Based on a comprehensive reading of the amended complaint, the crux of Juárez’s contention appears to be that defendants lacked authority to foreclose her property under Section 14 because U.S. Bank did not have the power of sale at the time they foreclosed.6 The amended complaint puts forth two theories to support said contention.7 First, the complaint claims that the PSA did not authorize the transfer of Juárez’s loan into the trust after January 1, 2006 and that no valid assignment had taken place before that. Alternatively, the complaint contends that no assignment had taken place by the time foreclosure proceedings began in 2008.
We need not address the first theory, which challenges the assignment of the loan into the trust after January 1, 2006, in violation of the PSA because we find that Juárez has alleged enough facts to set forth a plausible claim for violations of Section 14 under the second theory. We thus need not address the question of whether Juárez has standing to challenge the assignment under the terms of the PSA given that she is neither a party nor a third-party beneficiary to the PSA. We nonetheless note without deciding that many of the district courts that have addressed the issue have found no standing on the part of a mortgagor to challenge the validity of the assignment of their mortgage under a PSA. See, e.g., Oum v. Wells Fargo, N.A., 842 F.Supp.2d 407, 413 (D. Mass. 2012); Wenzel v. Sand Canyon Corp., 841 F.Supp.2d 463, 478-479 (D. Mass. 2012); Culhane v. Aurora Loan Servs. of Neb., 826 F.Supp.2d 352, 378 (D. Mass. 2011). But it is certainly one thing to question whether an assignment took place pursuant to the terms of a loan trust’s governing documents (in this case, the PSA), and quite another to question whether the assignment took place before the foreclosure began, as Section 14 requires.

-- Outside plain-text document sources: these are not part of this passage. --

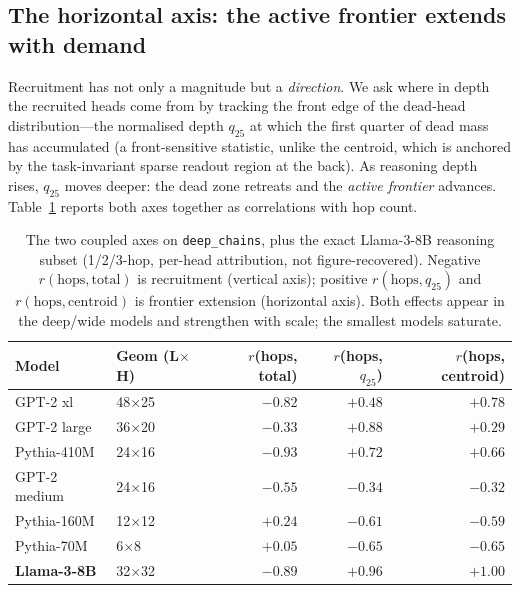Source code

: \documentclass[11pt]{article}
\begin{document}
\subsection{The horizontal axis: the active frontier extends with
demand}\label{sec:frontier}
Recruitment has not only a magnitude but a \emph{direction}. We ask where in
depth the recruited heads come from by tracking the front edge of the
dead-head distribution---the normalised depth $q_{25}$ at which the first
quarter of dead mass has accumulated (a front-sensitive statistic, unlike the
centroid, which is anchored by the task-invariant sparse readout region at the
back). As reasoning depth rises, $q_{25}$ moves deeper: the dead zone retreats
and the \emph{active frontier} advances. Table~\ref{tab:twoaxis} reports both
axes together as correlations with hop count.

\begin{table}[h]
\centering
\caption{The two coupled axes on \texttt{deep\_chains}, plus the exact
Llama-3-8B reasoning subset (1/2/3-hop, per-head attribution, not
figure-recovered). Negative $r(\text{hops},\text{total})$ is recruitment
(vertical axis); positive $r(\text{hops},q_{25})$ and
$r(\text{hops},\text{centroid})$ is frontier extension (horizontal axis).
Both effects appear in the deep/wide models and strengthen with scale; the
smallest models saturate.}
\label{tab:twoaxis}
\small
\begin{tabular}{llrrr}
\toprule
Model & Geom (L$\times$H) & $r$(hops, total) & $r$(hops, $q_{25}$) & $r$(hops, centroid) \\
\midrule
GPT-2 xl & 48$\times$25 & $-0.82$ & $+0.48$ & $+0.78$ \\
GPT-2 large & 36$\times$20 & $-0.33$ & $+0.88$ & $+0.29$ \\
Pythia-410M & 24$\times$16 & $-0.93$ & $+0.72$ & $+0.66$ \\
GPT-2 medium & 24$\times$16 & $-0.55$ & $-0.34$ & $-0.32$ \\
Pythia-160M & 12$\times$12 & $+0.24$ & $-0.61$ & $-0.59$ \\
Pythia-70M & 6$\times$8 & $+0.05$ & $-0.65$ & $-0.65$ \\
\midrule
\textbf{Llama-3-8B} & 32$\times$32 & $\mathbf{-0.89}$ & $\mathbf{+0.96}$ & $\mathbf{+1.00}$ \\
\bottomrule
\end{tabular}
\end{table}
\end{document}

Juárez’s second theory does the latter. That is, rather than question the transactions that led to the assignment to U.S. Bank, it questions whether the assignment in fact properly took place before the foreclosure. In other words, she questions whether the entity that foreclosed her property actually had the power of sale at the time the foreclosure took place. It is, therefore, not a question of the validity of the assignment under the PSA, but a question of the timing of the assignment in relation to the initiation of the foreclosure proceedings.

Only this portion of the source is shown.